Fred on Everything:
“Fred, explain America today. Say something tendentious and irritating about what is going on in this curious country. Why do we do what we do? Sock it to us.”
All right.
The United States is an uneasy, frightened country, yet aggressive, truculent, and looking for trouble—which it finds. Fear: Terrorists are everywhere, like cockroaches and governmental cameras. Citizens should watch each other on the subway and rat out suspicious behavior, such as speaking a language other than English. People need to go through metal detectors in county courthouses, because the government is scared of them, and get spied on by the government to protect them against the ever-present danger of…of, well, the unspeakable and unspoken angst of existence. And so, in the customary manner of large scared bullies, the country lashes out, at Iraq, Iran, Syria, North Korea, Afghanistan, Venezuela, wherever.

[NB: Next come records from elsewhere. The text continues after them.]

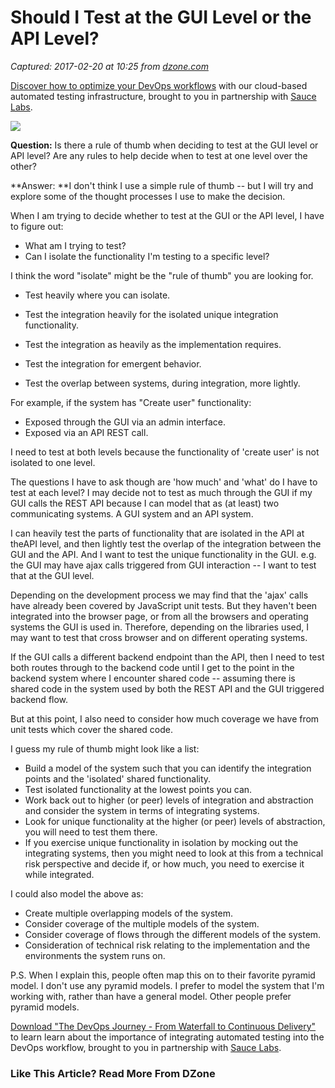 # Should I Test at the GUI Level or the API Level?

_Captured: 2017-02-20 at 10:25 from [dzone.com](https://dzone.com/articles/should-i-test-at-the-gui-level-or-the-api-level?oid=twitter&utm_content=buffera451a&utm_medium=social&utm_source=twitter.com&utm_campaign=buffer)_

[Discover how to optimize your DevOps workflows](https://dzone.com/go?i=161129&u=http%3A%2F%2Finfo.saucelabs.com%2Fpaper-the-devops-journey.html%3Futm_campaign%3Ddevopsjourney%2Bwp%26utm_medium%3Dtextlink%26utm_source%3Ddzone-devops%26utm_content%3Darticle) with our cloud-based automated testing infrastructure, brought to you in partnership with [Sauce Labs](https://dzone.com/go?i=161129&u=http%3A%2F%2Finfo.saucelabs.com%2Fpaper-the-devops-journey.html%3Futm_campaign%3Ddevopsjourney%2Bwp%26utm_medium%3Dtextlink%26utm_source%3Ddzone-devops%26utm_content%3Darticle).

![](http://eviltester.com/images/blog/automating/where_to_test_levels_360x349.png)

**Question:** Is there a rule of thumb when deciding to test at the GUI level or API level? Are any rules to help decide when to test at one level over the other?

**Answer: **I don't think I use a simple rule of thumb -- but I will try and explore some of the thought processes I use to make the decision.

When I am trying to decide whether to test at the GUI or the API level, I have to figure out:

  * What am I trying to test?
  * Can I isolate the functionality I'm testing to a specific level?

I think the word "isolate" might be the "rule of thumb" you are looking for.

  * Test heavily where you can isolate.

  * Test the integration heavily for the isolated unique integration functionality.

  * Test the integration as heavily as the implementation requires.

  * Test the integration for emergent behavior.

  * Test the overlap between systems, during integration, more lightly.

For example, if the system has "Create user" functionality:

  * Exposed through the GUI via an admin interface.
  * Exposed via an API REST call.

I need to test at both levels because the functionality of 'create user' is not isolated to one level.

The questions I have to ask though are 'how much' and 'what' do I have to test at each level? I may decide not to test as much through the GUI if my GUI calls the REST API because I can model that as (at least) two communicating systems. A GUI system and an API system.

I can heavily test the parts of functionality that are isolated in the API at theAPI level, and then lightly test the overlap of the integration between the GUI and the API. And I want to test the unique functionality in the GUI. e.g. the GUI may have ajax calls triggered from GUI interaction -- I want to test that at the GUI level.

Depending on the development process we may find that the 'ajax' calls have already been covered by JavaScript unit tests. But they haven't been integrated into the browser page, or from all the browsers and operating systems the GUI is used in. Therefore, depending on the libraries used, I may want to test that cross browser and on different operating systems.

If the GUI calls a different backend endpoint than the API, then I need to test both routes through to the backend code until I get to the point in the backend system where I encounter shared code -- assuming there is shared code in the system used by both the REST API and the GUI triggered backend flow.

But at this point, I also need to consider how much coverage we have from unit tests which cover the shared code.

I guess my rule of thumb might look like a list:

  * Build a model of the system such that you can identify the integration points and the 'isolated' shared functionality.
  * Test isolated functionality at the lowest points you can.
  * Work back out to higher (or peer) levels of integration and abstraction and consider the system in terms of integrating systems.
  * Look for unique functionality at the higher (or peer) levels of abstraction, you will need to test them there.
  * If you exercise unique functionality in isolation by mocking out the integrating systems, then you might need to look at this from a technical risk perspective and decide if, or how much, you need to exercise it while integrated.

I could also model the above as:

  * Create multiple overlapping models of the system.
  * Consider coverage of the multiple models of the system.
  * Consider coverage of flows through the different models of the system.
  * Consideration of technical risk relating to the implementation and the environments the system runs on.

P.S. When I explain this, people often map this on to their favorite pyramid model. I don't use any pyramid models. I prefer to model the system that I'm working with, rather than have a general model. Other people prefer pyramid models.

[Download "The DevOps Journey - From Waterfall to Continuous Delivery"](https://dzone.com/go?i=161130&u=http%3A%2F%2Finfo.saucelabs.com%2Fpaper-the-devops-journey.html%3Futm_campaign%3Ddevopsjourney%2Bwp%26utm_medium%3Dtextlink%26utm_source%3Ddzone-devops%26utm_content%3Darticle) to learn learn about the importance of integrating automated testing into the DevOps workflow, brought to you in partnership with [Sauce Labs](https://dzone.com/go?i=161130&u=http%3A%2F%2Finfo.saucelabs.com%2Fpaper-the-devops-journey.html%3Futm_campaign%3Ddevopsjourney%2Bwp%26utm_medium%3Dtextlink%26utm_source%3Ddzone-devops%26utm_content%3Darticle).

### Like This Article? Read More From DZone
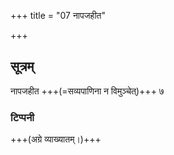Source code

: +++
title = "07 नापजहीत"

+++

## सूत्रम्
नापजहीत +++(=सव्यपाणिना न विमुञ्चेत्)+++ ७
### टिप्पनी
+++(अग्रे व्याख्यातम्।)+++
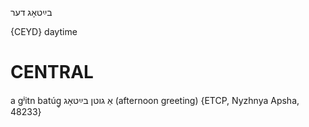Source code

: בײַטאָג
דער

{CEYD}
daytime

CENTRAL
========

a gʲitn batúg̥ אַ גוטן בײַטאָג (afternoon greeting) {ETCP, Nyzhnya Apsha, 48233}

A friend says, “Fred, gringos want to be controlled. They love this police-state stuff. It gives them meaning. They lead miserable lives in boring suburbs. The husband is a mouth-breathing oaf with his retinas sewed to the football machine. His wife is a pucker-faced shrew with cellulite like the dark side of the Moon and his kids are whining dopers who gawp at the box and gurgle over stupid video games. The guy has no control over anything in his life. He’s scared of the boss and the pissed-off middle-aged man-hating divorcee with thick ankles in Human Resources who would love to outsource his job to Mumbai. He knows he’ll get raped if he splits from the wife. So he wants to kill something. He doesn’t care what, and anyway finding out might require reading a book, which god knows he isn’t going to do.”
This may be harsh. It also may be true of more people than one would like.